Repeat the entries that follow, exactly as they are written.
_ _ _ _ _ _ _
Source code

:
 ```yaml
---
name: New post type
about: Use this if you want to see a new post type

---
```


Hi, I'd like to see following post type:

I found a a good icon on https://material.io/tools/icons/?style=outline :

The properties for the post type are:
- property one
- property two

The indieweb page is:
_ _ _ _ _ _ _
Exercise solution
Source code

:
 ```yaml
---
name: New post type
about: Use this if you want to see a new post type

---
```


Hi, I'd like to see following post type:

I found a a good icon on https://material.io/tools/icons/?style=outline :

The properties for the post type are:
- property one
- property two

The indieweb page is:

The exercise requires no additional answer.